Exercise:
Bring together all lines from the listing below that contain the string "YEOT".

++++

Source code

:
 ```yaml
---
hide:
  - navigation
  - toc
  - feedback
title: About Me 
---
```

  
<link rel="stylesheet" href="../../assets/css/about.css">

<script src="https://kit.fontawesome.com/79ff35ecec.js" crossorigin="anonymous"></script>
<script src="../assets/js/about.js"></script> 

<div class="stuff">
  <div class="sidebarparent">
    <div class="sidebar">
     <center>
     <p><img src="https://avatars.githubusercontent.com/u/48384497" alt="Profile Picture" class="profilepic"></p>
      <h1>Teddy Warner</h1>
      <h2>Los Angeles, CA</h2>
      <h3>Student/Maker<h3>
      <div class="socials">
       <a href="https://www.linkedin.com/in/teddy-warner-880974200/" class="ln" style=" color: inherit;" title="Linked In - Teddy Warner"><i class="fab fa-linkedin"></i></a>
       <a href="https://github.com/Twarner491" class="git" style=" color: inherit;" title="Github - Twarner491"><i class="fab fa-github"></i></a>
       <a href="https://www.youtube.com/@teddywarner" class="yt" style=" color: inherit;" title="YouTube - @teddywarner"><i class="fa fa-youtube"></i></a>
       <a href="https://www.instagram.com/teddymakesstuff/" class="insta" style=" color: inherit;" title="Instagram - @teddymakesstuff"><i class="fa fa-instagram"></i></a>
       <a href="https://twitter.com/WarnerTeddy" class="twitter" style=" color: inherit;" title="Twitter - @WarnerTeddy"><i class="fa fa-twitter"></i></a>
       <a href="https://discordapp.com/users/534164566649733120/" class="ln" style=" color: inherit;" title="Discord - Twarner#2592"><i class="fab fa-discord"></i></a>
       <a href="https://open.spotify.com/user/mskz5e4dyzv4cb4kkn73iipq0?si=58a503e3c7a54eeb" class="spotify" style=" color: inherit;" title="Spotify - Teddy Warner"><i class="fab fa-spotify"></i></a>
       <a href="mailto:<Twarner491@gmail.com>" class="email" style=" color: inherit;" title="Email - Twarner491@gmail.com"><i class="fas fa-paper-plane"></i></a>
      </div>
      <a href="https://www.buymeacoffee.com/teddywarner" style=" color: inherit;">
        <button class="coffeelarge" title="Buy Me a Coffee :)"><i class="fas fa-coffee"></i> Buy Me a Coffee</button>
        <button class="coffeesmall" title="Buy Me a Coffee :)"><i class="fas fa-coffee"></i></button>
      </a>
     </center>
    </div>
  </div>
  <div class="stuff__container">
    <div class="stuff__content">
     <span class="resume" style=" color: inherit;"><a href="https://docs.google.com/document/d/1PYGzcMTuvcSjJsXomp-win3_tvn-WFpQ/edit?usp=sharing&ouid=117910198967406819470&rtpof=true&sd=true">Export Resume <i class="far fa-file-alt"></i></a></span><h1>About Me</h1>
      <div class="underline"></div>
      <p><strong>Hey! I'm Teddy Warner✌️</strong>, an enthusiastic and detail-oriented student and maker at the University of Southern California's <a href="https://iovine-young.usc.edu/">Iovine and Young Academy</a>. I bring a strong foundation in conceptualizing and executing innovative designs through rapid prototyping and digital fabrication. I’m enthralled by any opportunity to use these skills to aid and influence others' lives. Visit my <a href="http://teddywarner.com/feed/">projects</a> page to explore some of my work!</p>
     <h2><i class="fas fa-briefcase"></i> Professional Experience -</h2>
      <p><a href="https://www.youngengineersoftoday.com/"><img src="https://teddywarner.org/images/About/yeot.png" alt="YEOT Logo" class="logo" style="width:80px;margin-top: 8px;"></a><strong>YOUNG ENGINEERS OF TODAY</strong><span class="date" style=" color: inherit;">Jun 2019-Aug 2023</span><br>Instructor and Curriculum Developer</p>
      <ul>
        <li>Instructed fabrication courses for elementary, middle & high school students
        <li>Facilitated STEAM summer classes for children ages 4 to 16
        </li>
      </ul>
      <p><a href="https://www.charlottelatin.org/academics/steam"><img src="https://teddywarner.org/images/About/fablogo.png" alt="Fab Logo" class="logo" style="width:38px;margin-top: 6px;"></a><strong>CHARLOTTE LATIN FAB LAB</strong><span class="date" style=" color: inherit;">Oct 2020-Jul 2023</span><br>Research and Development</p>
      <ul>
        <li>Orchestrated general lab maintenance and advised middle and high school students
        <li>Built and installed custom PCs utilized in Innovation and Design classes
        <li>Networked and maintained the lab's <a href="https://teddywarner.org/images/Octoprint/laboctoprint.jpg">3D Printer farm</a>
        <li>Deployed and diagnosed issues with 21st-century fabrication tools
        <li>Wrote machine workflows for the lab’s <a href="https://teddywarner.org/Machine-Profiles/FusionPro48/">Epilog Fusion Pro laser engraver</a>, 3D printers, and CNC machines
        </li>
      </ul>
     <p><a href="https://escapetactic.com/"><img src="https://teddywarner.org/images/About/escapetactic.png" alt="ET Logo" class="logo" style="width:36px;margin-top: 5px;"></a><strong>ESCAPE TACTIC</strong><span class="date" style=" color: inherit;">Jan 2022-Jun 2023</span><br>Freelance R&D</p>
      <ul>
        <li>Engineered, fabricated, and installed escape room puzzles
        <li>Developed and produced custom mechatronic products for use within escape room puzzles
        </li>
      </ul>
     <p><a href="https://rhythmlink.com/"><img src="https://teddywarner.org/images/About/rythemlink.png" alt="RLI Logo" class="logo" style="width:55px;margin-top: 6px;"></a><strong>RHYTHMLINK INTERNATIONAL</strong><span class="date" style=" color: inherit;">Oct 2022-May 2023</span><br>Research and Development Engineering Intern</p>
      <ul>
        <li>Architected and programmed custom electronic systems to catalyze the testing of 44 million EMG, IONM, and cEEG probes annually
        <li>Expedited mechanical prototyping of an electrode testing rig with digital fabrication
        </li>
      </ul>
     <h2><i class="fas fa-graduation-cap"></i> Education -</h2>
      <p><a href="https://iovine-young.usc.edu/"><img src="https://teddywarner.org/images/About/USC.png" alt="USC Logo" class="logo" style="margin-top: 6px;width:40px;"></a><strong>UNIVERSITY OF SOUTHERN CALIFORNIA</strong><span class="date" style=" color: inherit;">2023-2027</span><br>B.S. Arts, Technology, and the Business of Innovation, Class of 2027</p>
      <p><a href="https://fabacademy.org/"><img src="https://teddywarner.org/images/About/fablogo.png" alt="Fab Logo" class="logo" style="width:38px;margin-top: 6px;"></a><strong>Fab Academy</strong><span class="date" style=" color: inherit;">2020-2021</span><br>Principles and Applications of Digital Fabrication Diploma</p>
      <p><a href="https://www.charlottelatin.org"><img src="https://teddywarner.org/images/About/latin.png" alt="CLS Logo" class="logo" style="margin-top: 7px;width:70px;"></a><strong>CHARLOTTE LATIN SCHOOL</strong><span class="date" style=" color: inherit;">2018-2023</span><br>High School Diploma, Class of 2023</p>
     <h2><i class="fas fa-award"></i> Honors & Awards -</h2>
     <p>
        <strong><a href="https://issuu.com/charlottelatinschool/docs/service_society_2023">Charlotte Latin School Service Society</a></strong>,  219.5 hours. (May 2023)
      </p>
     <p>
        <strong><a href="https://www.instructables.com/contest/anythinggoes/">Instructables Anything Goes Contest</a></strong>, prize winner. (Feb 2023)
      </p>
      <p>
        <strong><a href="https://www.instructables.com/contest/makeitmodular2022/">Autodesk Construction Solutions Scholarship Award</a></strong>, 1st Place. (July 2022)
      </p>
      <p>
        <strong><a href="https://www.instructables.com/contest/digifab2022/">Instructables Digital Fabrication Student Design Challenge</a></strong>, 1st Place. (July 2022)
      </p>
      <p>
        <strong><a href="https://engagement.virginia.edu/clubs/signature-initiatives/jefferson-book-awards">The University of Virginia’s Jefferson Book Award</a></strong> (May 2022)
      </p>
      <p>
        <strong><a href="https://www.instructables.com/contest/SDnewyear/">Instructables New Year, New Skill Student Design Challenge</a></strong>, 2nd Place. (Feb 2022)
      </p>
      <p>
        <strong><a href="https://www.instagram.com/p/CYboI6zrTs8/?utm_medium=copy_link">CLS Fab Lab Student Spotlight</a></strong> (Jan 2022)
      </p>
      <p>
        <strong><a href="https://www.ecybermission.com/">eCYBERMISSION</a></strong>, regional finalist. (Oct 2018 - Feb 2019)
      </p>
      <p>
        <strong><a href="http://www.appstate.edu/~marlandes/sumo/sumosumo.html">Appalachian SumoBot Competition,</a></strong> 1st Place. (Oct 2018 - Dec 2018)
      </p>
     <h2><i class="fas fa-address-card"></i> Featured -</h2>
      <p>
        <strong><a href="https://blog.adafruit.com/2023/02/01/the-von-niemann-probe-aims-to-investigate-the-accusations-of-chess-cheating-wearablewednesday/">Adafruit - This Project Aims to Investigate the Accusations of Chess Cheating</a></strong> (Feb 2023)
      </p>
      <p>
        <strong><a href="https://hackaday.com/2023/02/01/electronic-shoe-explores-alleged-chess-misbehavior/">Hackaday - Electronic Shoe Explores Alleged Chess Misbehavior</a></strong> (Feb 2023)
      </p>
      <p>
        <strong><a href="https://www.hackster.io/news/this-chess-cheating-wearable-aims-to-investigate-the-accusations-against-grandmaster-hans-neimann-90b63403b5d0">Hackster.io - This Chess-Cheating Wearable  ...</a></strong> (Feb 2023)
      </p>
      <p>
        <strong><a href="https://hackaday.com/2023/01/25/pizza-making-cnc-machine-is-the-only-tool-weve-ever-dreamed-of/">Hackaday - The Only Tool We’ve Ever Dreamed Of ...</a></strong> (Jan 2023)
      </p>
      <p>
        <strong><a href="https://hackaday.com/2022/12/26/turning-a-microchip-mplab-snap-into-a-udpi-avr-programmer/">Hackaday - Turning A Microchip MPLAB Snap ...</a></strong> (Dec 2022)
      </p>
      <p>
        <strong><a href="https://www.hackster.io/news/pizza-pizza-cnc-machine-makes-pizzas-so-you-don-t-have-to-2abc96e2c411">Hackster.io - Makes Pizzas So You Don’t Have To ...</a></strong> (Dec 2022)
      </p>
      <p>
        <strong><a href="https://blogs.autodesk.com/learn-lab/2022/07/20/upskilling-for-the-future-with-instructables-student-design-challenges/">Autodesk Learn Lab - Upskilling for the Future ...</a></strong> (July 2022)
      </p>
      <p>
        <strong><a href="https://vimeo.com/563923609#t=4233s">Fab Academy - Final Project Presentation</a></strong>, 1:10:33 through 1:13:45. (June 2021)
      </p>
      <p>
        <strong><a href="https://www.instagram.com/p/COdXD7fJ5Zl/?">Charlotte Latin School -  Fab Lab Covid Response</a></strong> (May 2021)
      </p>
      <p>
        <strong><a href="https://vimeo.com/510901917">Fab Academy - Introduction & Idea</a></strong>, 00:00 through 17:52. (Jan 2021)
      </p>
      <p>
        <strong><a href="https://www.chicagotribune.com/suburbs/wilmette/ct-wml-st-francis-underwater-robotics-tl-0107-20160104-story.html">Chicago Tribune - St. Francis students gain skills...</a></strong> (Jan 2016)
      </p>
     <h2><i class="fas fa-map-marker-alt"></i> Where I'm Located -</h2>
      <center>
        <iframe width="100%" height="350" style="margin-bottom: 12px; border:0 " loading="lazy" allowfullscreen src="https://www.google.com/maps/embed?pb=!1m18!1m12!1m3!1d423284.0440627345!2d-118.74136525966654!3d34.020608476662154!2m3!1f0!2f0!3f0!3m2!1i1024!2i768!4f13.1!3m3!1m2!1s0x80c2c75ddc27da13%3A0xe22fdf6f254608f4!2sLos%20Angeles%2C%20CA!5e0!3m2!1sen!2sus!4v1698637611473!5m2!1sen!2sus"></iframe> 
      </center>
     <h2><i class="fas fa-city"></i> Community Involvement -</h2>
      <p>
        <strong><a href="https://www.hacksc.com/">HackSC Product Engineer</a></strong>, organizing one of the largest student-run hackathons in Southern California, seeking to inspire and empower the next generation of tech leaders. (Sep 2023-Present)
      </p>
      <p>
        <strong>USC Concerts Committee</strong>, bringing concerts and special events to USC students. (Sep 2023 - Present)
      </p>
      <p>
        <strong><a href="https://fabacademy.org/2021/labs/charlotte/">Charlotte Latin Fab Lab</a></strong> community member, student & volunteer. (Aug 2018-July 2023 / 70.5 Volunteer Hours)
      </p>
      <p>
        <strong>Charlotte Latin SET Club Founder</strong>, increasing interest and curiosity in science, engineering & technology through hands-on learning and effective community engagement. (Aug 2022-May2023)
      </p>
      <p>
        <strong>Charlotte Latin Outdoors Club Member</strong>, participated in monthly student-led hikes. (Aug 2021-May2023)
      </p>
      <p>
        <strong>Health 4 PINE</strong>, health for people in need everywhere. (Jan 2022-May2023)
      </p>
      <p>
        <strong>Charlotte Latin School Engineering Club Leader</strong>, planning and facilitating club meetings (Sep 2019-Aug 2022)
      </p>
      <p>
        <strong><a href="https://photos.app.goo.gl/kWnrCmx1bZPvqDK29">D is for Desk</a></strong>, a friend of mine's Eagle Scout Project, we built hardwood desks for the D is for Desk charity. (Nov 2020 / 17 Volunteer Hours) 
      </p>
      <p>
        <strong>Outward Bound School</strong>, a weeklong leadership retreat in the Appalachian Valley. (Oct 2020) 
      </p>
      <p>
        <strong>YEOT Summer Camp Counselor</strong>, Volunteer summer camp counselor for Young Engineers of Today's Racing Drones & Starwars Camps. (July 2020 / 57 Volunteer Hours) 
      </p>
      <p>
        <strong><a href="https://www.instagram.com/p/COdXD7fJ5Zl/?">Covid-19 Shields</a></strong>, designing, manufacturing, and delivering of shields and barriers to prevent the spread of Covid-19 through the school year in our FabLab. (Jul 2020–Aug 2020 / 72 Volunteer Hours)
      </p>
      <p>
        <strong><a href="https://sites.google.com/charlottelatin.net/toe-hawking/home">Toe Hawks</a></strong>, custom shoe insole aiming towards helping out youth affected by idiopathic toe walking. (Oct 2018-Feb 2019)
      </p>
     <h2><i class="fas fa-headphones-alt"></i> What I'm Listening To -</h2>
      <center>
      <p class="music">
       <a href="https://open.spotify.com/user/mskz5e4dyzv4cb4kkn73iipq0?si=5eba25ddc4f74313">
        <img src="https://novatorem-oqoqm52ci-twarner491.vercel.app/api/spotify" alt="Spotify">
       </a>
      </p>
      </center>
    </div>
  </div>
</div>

++++

Solved exercise:
      <p><a href="https://www.youngengineersoftoday.com/"><img src="https://teddywarner.org/images/About/yeot.png" alt="YEOT Logo" class="logo" style="width:80px;margin-top: 8px;"></a><strong>YOUNG ENGINEERS OF TODAY</strong><span class="date" style=" color: inherit;">Jun 2019-Aug 2023</span><br>Instructor and Curriculum Developer</p>
        <strong>YEOT Summer Camp Counselor</strong>, Volunteer summer camp counselor for Young Engineers of Today's Racing Drones & Starwars Camps. (July 2020 / 57 Volunteer Hours) 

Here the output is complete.